Danse
Le syndrome Ian : le joli spectacle de Christian Rizzo

Le syndrome Ian : le joli spectacle de Christian Rizzo

28 avril 2017 | PAR Amelie Blaustein Niddam

Même les plus grands peuvent échouer. Le directeur du CCN de Montpellier, le génie de la beauté et de la radicalité qu’est Christian Rizzo offre avec Le syndrome Ian une pièce sans aucune prise de risque

[rating=3]

Le syndrome Ian vient clore un triptyque dont les deux premières parties étaient des chefs-d’oeuvres. D’après une histoire vraie dont l’objet était les danses folkloriques et Ad Noctum sur les danses à deux. Deux spectacles à la beauté engagée, aux lumières léchées et à l’univers sonore percutant.
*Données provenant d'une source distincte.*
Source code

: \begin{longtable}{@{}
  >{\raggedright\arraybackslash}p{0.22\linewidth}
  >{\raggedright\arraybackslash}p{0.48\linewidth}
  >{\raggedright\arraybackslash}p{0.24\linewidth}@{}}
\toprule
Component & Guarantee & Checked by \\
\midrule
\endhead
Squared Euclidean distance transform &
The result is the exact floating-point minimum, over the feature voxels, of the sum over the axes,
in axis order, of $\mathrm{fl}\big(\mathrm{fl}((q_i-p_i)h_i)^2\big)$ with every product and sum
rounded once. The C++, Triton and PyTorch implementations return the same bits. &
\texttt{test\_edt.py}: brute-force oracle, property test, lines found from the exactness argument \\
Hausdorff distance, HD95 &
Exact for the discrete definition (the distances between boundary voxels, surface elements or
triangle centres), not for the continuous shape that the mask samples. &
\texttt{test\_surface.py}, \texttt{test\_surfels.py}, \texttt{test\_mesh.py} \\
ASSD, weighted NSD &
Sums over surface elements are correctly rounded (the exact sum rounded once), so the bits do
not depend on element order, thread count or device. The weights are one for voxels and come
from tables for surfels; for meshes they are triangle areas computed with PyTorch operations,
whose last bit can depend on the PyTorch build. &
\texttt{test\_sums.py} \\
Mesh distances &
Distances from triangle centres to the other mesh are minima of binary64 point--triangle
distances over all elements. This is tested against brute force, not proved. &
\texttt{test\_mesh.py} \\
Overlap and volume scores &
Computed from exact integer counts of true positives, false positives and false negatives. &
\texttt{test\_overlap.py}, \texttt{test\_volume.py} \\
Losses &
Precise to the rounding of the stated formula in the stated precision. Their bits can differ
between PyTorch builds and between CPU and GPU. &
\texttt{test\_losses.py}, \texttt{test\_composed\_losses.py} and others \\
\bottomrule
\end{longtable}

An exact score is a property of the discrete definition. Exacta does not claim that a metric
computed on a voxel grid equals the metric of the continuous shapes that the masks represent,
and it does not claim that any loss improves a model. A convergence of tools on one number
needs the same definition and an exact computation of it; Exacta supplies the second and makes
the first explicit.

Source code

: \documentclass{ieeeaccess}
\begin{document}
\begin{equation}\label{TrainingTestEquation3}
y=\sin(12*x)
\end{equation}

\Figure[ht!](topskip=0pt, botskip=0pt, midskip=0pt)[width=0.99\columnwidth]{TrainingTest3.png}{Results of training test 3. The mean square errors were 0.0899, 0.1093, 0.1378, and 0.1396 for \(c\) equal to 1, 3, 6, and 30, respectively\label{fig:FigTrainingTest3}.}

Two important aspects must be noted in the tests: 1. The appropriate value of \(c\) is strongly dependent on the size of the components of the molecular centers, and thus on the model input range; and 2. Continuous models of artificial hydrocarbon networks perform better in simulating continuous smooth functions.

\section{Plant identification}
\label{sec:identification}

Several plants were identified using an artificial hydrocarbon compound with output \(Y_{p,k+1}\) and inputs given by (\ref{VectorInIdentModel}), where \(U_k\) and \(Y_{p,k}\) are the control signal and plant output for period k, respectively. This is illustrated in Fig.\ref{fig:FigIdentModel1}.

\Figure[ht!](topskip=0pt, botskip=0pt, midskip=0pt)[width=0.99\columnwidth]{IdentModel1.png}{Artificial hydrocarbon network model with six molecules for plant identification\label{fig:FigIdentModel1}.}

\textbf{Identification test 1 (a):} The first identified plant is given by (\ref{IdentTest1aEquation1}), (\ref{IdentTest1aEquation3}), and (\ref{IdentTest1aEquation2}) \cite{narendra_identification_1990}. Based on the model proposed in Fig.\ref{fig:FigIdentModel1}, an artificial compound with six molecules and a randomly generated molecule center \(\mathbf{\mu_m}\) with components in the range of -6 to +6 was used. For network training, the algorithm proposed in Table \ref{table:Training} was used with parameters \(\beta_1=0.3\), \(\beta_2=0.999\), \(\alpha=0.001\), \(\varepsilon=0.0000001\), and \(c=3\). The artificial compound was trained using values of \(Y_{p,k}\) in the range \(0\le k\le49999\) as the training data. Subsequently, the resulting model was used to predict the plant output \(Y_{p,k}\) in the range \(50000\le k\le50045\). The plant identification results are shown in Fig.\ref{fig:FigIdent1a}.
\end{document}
Avec Le syndrome Ian l’idée est de parler des danses de clubs.  Ian est Ian Curtis, le chanteur de  Joy Division aux pas sous acide.

Le problème est que le dance floor interpelle pas mal de bons chorégraphes, ce qui rend la comparaison inévitable. François Chaignaud et Cecilia Bengolea avec Altered natives Say Yes to Another Excess – Twerk transmettaient l’urgence de la danse quand Thomas Lebrun et ses Rois de la piste questionnait la position de star bancale des clubs gays de province.

Ici tout commence bien avec un groupe collé qui va se transformer en îlots de clubbeurs. Le pas est basique, un déhanché accompagnant un pas glissé. Doucement sur fond de la techno signée par Cercueil,vieillotte, les gestes prennent de l’ampleur. On retrouve les alignements que Rizzo sait ciseler comme un couturier, lui qui vient du monde de la mode et du rock.

Mais cela ne suffit pas, Le syndrome Ian est d’un ennui mortel car il cherche le joli. Il ne dérange pas, n’interroge pas la fureur de la danse.

Evidemment qu’il y a des moments magnifiques comme ce pas de deux ralenti où deux danseuses semblent enfin être coupées du monde. Mais cela ne suffit pas. Ces très bons danseurs ne suffisent pas. Kerem Gelebek est évidemment admirable dans une flexibilité de corps qui sort du lot mais cela ne fait pas un spectacle de Rizzo.

Lui qui sait faire des oeuvres d’art aux formes plastiques cède ici à des rondeurs qui ne ressemblent pas à cet acharné de la ligne. On les retrouve un peu ici, quelques alignements de groupe nous font penser que tout peut exploser, mais non.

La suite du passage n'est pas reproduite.